Cohomological Yang-Mills Theory in Eight Dimensions

TL;DR

This paper develops nearly topological Yang-Mills theories on special eight-dimensional manifolds with holonomy groups, linking them to supersymmetric theories and four-dimensional Seiberg-Witten equations.

Contribution

It constructs new topological Yang-Mills models on eight-manifolds with special holonomy, extending the framework to Joyce and Calabi-Yau manifolds and connecting to supersymmetric theories.

Findings

Defined instanton equations using invariant four-forms.

Related the models to eight-dimensional supersymmetric Yang-Mills theory.

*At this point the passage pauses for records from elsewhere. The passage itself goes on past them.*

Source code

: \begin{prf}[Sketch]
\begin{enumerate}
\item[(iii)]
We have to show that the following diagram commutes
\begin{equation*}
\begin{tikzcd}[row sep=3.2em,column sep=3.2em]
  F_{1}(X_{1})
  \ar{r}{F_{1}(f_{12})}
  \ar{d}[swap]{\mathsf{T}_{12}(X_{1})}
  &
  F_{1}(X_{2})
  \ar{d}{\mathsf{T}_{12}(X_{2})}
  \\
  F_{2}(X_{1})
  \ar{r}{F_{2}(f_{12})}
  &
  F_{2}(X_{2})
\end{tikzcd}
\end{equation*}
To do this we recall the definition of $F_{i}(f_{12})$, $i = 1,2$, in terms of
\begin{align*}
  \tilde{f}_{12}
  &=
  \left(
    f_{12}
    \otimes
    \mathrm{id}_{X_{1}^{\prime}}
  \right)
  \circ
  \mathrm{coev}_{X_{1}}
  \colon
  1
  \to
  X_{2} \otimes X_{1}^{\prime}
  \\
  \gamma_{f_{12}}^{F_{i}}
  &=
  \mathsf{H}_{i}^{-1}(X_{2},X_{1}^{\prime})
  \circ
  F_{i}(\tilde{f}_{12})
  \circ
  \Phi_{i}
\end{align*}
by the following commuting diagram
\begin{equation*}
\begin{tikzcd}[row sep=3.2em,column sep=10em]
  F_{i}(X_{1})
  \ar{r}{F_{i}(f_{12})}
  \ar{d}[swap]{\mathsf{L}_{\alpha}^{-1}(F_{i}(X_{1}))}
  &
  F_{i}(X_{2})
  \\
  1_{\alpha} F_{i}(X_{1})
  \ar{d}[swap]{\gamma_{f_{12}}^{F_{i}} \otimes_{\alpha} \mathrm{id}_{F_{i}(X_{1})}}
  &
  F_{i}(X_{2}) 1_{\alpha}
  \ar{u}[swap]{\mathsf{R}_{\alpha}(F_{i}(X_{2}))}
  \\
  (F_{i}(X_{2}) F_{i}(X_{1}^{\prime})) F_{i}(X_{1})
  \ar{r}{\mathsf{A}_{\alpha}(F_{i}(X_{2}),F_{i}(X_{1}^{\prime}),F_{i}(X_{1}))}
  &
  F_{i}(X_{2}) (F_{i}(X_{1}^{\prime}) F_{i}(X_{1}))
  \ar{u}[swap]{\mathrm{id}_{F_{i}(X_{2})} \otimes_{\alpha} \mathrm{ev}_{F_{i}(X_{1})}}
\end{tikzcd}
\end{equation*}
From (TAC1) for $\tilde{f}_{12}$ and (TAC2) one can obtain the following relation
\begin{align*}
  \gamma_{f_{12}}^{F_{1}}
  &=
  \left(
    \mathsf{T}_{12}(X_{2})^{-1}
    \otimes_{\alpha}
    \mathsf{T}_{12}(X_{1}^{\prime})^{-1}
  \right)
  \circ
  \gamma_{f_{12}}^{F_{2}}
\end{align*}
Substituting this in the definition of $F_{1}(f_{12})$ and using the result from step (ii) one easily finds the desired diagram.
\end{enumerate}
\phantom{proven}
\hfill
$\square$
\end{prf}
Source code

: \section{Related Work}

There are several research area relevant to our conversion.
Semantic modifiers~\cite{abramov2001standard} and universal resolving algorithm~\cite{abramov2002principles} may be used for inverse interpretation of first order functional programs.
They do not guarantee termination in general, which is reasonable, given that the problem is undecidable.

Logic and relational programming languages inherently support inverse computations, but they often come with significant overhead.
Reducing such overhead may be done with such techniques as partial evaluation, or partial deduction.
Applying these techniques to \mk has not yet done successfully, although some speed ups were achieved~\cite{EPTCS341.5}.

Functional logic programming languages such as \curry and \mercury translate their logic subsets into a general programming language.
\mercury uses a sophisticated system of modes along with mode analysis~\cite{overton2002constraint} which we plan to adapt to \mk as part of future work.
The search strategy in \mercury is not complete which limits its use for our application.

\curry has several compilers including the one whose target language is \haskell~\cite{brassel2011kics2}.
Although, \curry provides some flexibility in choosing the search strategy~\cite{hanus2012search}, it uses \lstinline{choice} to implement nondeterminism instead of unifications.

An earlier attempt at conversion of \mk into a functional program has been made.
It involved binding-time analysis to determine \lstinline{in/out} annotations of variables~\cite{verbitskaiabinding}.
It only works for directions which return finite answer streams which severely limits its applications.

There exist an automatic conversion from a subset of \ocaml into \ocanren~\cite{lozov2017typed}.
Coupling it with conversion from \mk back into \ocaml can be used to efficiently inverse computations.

Reduced the models to four-dimensional non-abelian Seiberg-Witten equations.

Abstract

We construct nearly topological Yang-Mills theories on eight dimensional manifolds with a special holonomy group. These manifolds are the Joyce manifold with $Spin(7)$ holonomy and the Calabi-Yau manifold with SU(4) holonomy. An invariant closed four form $T_{\mu\nu\rho\sigma}$ on the manifold allows us to define an analogue of the instanton equation, which serves as a topological gauge fixing condition in BRST formalism. The model on the Joyce manifold is related to the eight dimensional supersymmetric Yang-Mills theory. Topological dimensional reduction to four dimensions gives non-abelian Seiberg-Witten equation.